Quelles sont les conditions d’application de la responsabilité pénale ?
Trois conditions doivent être réunies pour engager la responsabilité pénale des personnes morales :
- Le groupement dispose de la personnalité morale :
L’article 121-2 du Code pénal vise expressément les personnes morales. Les sociétés créées de fait ou en participation en sont exclues.
S’agissant des personnes morales en cours de formation, les actes accomplis engagent uniquement la responsabilité pénale des associés personnes physiques.
- Les faits sont commis par un organe ou un représentant de la personne morale :
L’infraction doit avoir été commise par :
- Un organe : personne désignée par la loi ou par les statuts, pour agir au nom de la personne morale.
- Un représentant de la personne morale : personne habilitée à agir au nom et pour le compte de la personne morale, en particulier à l’égard des tiers.
Pour que la personne morale soit pénalement poursuivie, l’organe ou le représentant ayant commis les faits doit avoir été clairement identifié. À défaut, sa responsabilité ne sera pas poursuivie.
- L’infraction est réalisée pour le compte de la personne morale :
L’infraction doit avoir été commise dans l’intérêt exclusif de la personne morale. En pratique, sa responsabilité est le plus souvent engagée pour :
- Les infractions économiques : pratique commerciale trompeuse, corruption, etc. ;
- Les infractions comptables : comptes ou bilans inexacts, etc. ;
- Les infractions financières : blanchiment d’argent, infractions boursières ;
- Les infractions au droit du travail : discrimination, travail illégal, etc.
Quid de la faute non intentionnelle ? Selon l’article 121-3 du Code pénal, il y a délit en cas de faute d’imprudence, de négligence ou de manquement à une obligation de prudence ou de sécurité prévue par la loi ou le règlement, lorsque l’auteur des faits n’a pas accompli les diligences normales compte tenu de la nature de ses missions, de ses compétences, du pouvoir et des moyens dont il disposait.
Cette distinction entre faute intentionnelle et non intentionnelle s’applique pour les personnes physiques, mais pas pour les personnes morales, qui demeurent pénalement responsables, y compris en cas de faute non intentionnelle.
Quelles sont les sanctions encourues ?
Les sanctions encourues sont prévues par l’article 131-37 du Code pénal : amende, dissolution de la personne morale, interdiction d’exercer directement ou indirectement une activité professionnelle, placement sous surveillance judiciaire, etc.

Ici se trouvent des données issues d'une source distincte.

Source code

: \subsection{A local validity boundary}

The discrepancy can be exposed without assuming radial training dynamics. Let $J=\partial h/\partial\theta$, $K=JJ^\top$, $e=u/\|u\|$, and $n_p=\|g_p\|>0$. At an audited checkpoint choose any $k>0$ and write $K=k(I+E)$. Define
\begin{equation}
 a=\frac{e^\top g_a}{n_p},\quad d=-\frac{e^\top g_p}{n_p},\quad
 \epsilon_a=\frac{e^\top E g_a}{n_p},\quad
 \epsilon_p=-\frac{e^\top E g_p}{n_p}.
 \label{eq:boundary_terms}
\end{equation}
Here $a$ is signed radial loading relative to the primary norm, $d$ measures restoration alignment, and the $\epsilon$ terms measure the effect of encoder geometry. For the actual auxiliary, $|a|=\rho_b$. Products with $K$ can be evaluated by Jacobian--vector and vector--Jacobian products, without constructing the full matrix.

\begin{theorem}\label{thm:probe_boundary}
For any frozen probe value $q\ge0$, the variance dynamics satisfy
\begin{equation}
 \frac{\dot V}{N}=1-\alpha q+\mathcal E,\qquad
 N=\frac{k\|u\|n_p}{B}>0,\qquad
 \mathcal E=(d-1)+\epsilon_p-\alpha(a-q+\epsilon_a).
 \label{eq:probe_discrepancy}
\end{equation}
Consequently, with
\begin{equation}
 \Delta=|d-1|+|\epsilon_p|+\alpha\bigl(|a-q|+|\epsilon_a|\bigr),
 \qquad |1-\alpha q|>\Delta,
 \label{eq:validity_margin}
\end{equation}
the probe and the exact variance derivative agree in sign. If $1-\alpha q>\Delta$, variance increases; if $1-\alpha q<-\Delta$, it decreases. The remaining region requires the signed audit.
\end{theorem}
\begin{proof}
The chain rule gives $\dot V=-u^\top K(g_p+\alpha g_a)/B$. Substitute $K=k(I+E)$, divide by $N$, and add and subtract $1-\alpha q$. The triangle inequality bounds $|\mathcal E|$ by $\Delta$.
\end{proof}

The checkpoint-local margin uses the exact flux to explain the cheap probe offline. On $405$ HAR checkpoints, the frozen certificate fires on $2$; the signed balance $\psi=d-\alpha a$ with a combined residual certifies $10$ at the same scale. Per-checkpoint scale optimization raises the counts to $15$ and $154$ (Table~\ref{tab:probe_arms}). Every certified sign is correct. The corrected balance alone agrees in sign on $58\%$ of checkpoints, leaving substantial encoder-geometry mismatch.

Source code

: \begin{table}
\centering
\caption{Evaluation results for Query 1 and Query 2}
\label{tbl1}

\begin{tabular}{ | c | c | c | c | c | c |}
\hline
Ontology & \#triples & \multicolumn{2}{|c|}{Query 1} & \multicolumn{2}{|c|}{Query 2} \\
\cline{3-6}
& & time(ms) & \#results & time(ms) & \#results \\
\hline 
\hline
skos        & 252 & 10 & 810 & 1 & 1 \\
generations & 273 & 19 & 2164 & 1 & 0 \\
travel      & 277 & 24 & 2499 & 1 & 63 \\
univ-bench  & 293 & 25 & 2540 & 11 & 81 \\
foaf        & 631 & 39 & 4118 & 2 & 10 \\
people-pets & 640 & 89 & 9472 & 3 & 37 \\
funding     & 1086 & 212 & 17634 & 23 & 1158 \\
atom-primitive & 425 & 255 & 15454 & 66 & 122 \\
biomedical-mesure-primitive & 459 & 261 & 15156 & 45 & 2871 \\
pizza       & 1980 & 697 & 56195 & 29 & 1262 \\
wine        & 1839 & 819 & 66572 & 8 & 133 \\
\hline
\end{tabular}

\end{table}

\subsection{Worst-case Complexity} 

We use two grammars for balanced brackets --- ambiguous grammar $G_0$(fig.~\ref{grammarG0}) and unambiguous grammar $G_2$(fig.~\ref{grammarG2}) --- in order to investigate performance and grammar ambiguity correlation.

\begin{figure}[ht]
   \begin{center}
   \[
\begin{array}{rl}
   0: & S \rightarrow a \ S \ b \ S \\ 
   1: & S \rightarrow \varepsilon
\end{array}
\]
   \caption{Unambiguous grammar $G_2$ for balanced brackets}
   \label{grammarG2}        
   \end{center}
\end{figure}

Selon l’article 131-41 du Code pénal, le taux maximum de l’amende est égal au quintuple de celle prévue pour les personnes physiques pour une même infraction.
La responsabilité pénale de la personne morale se cumule avec celle de l’organe ou du représentant ayant commis l’infraction, mais ce cumul n’est pas systématique (article 121-3 du Code pénal). Ainsi, la personne morale peut être condamnée, tandis que l’organe ou le représentant est relaxé.
Si l’infraction est intentionnelle, les poursuites se cumulent. En revanche, seule la responsabilité pénale de la personne morale peut être poursuivie en présence d’une infraction non intentionnelle.